- TASK DIRECTIONS -
Hunt through the lines below for the string "public" and copy each one that has it.

======== GIVEN INFORMATION ========

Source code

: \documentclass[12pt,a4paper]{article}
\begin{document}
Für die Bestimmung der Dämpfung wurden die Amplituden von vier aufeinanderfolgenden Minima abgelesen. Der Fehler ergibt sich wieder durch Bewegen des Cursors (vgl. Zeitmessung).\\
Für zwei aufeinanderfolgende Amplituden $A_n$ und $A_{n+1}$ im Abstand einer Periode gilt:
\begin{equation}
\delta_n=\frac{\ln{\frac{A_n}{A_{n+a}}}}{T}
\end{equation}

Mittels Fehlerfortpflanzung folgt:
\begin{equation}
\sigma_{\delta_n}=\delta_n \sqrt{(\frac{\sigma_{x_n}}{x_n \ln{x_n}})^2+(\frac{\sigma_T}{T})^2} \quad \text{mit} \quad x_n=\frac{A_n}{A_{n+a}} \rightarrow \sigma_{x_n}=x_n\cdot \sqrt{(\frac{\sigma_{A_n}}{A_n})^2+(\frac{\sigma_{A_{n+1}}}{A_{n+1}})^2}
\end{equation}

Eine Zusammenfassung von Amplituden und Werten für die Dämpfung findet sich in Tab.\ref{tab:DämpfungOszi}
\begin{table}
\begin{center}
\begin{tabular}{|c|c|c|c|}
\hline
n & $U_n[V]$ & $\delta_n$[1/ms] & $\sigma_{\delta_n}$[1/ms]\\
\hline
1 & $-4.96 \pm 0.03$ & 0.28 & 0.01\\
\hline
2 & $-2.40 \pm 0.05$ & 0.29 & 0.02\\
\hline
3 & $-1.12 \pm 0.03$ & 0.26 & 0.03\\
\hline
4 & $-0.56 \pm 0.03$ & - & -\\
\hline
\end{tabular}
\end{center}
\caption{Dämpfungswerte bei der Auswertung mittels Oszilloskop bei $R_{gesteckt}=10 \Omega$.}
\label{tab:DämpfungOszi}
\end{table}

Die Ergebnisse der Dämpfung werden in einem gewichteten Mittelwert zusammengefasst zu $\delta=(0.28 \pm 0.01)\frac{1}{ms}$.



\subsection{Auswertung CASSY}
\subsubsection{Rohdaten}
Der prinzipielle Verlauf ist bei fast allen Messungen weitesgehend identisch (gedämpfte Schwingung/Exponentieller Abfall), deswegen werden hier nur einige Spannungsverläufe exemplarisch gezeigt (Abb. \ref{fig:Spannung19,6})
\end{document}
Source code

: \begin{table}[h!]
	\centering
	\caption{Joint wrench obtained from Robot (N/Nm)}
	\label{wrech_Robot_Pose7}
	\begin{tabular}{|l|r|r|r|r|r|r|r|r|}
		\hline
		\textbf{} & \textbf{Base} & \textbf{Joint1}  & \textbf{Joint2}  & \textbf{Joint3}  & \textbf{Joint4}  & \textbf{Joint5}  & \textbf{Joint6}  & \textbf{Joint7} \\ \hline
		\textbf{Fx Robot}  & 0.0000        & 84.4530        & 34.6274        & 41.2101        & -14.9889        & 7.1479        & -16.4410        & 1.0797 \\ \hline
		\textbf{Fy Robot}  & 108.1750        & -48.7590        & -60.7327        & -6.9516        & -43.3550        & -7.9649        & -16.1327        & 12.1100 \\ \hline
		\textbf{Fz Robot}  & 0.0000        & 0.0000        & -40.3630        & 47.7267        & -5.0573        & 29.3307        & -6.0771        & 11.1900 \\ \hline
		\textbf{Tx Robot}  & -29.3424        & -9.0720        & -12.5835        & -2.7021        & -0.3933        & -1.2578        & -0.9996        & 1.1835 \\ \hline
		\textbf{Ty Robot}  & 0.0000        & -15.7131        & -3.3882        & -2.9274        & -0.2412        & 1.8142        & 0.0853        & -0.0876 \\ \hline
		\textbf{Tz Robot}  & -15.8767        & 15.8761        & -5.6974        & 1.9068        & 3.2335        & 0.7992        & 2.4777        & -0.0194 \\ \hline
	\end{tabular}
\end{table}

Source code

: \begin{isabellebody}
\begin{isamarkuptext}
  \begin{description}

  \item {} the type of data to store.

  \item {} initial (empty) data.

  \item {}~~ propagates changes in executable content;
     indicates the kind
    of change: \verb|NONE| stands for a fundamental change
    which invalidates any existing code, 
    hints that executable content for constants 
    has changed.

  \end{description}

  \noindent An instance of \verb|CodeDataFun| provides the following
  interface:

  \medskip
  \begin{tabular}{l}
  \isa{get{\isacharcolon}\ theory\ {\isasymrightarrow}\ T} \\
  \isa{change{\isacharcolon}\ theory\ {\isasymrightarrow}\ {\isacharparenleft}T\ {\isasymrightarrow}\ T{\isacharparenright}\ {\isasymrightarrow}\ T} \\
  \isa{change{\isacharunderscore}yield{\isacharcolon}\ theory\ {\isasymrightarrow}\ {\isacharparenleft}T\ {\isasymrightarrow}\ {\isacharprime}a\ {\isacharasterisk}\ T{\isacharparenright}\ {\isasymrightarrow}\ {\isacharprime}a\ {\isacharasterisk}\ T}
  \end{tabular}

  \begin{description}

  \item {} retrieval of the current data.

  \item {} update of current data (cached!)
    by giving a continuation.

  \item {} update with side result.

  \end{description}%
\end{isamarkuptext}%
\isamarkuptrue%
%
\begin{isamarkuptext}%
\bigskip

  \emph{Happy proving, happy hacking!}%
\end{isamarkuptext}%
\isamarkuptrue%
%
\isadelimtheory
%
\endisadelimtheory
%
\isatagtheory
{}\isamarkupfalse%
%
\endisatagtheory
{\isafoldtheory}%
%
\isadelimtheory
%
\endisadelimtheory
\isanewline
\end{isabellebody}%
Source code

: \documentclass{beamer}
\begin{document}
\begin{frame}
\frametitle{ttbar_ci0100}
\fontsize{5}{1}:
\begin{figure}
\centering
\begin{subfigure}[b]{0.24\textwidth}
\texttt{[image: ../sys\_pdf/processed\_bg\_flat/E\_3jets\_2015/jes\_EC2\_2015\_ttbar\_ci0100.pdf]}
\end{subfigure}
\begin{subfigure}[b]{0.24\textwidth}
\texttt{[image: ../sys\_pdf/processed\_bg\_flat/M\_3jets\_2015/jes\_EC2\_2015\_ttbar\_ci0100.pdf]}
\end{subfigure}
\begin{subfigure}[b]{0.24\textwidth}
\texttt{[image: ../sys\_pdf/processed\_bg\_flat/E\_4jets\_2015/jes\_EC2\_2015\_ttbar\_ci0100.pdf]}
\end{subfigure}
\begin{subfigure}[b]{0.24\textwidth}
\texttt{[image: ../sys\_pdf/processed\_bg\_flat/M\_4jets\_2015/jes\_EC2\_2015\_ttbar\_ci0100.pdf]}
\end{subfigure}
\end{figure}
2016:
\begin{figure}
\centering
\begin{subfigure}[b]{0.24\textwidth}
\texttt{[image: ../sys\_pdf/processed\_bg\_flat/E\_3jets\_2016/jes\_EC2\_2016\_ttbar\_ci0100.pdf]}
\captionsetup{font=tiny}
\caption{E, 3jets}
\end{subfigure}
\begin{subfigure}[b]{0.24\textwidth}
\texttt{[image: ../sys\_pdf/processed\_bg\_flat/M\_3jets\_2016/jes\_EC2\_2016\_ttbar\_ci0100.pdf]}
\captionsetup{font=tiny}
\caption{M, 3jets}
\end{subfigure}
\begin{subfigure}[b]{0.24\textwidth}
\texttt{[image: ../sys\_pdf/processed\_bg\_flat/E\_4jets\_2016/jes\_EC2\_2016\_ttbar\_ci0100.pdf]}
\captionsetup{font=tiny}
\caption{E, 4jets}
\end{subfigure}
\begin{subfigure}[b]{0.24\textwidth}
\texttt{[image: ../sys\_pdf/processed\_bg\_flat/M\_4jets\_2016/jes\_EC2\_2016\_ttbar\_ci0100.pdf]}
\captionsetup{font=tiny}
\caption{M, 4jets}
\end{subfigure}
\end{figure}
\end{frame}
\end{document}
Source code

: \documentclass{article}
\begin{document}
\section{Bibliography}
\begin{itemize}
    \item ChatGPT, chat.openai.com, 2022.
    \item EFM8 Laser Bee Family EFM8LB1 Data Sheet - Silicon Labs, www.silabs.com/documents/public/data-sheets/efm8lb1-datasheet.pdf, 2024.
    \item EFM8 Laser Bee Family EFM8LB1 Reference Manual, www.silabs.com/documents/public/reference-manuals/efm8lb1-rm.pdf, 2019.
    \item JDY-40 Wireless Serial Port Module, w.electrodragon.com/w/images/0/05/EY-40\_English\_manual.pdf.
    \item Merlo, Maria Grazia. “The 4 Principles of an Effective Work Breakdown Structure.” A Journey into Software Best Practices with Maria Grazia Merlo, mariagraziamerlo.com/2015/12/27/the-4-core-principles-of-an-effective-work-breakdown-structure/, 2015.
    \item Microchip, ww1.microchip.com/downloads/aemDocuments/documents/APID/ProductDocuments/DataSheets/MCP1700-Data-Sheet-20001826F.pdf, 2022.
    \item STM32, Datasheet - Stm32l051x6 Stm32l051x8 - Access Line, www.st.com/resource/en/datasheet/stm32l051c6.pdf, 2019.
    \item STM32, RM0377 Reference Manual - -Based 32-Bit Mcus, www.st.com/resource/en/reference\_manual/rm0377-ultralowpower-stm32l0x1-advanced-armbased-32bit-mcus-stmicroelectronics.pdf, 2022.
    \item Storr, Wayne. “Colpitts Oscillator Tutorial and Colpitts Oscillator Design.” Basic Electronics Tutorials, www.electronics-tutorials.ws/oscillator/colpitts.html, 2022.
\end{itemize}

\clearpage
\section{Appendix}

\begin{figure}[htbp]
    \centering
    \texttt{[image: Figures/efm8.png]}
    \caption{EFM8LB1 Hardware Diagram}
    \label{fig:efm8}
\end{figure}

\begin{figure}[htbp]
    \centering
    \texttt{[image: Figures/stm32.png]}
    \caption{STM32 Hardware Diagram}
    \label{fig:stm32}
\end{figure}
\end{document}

========

- OUTPUT BELOW -
    \item EFM8 Laser Bee Family EFM8LB1 Data Sheet - Silicon Labs, www.silabs.com/documents/public/data-sheets/efm8lb1-datasheet.pdf, 2024.
    \item EFM8 Laser Bee Family EFM8LB1 Reference Manual, www.silabs.com/documents/public/reference-manuals/efm8lb1-rm.pdf, 2019.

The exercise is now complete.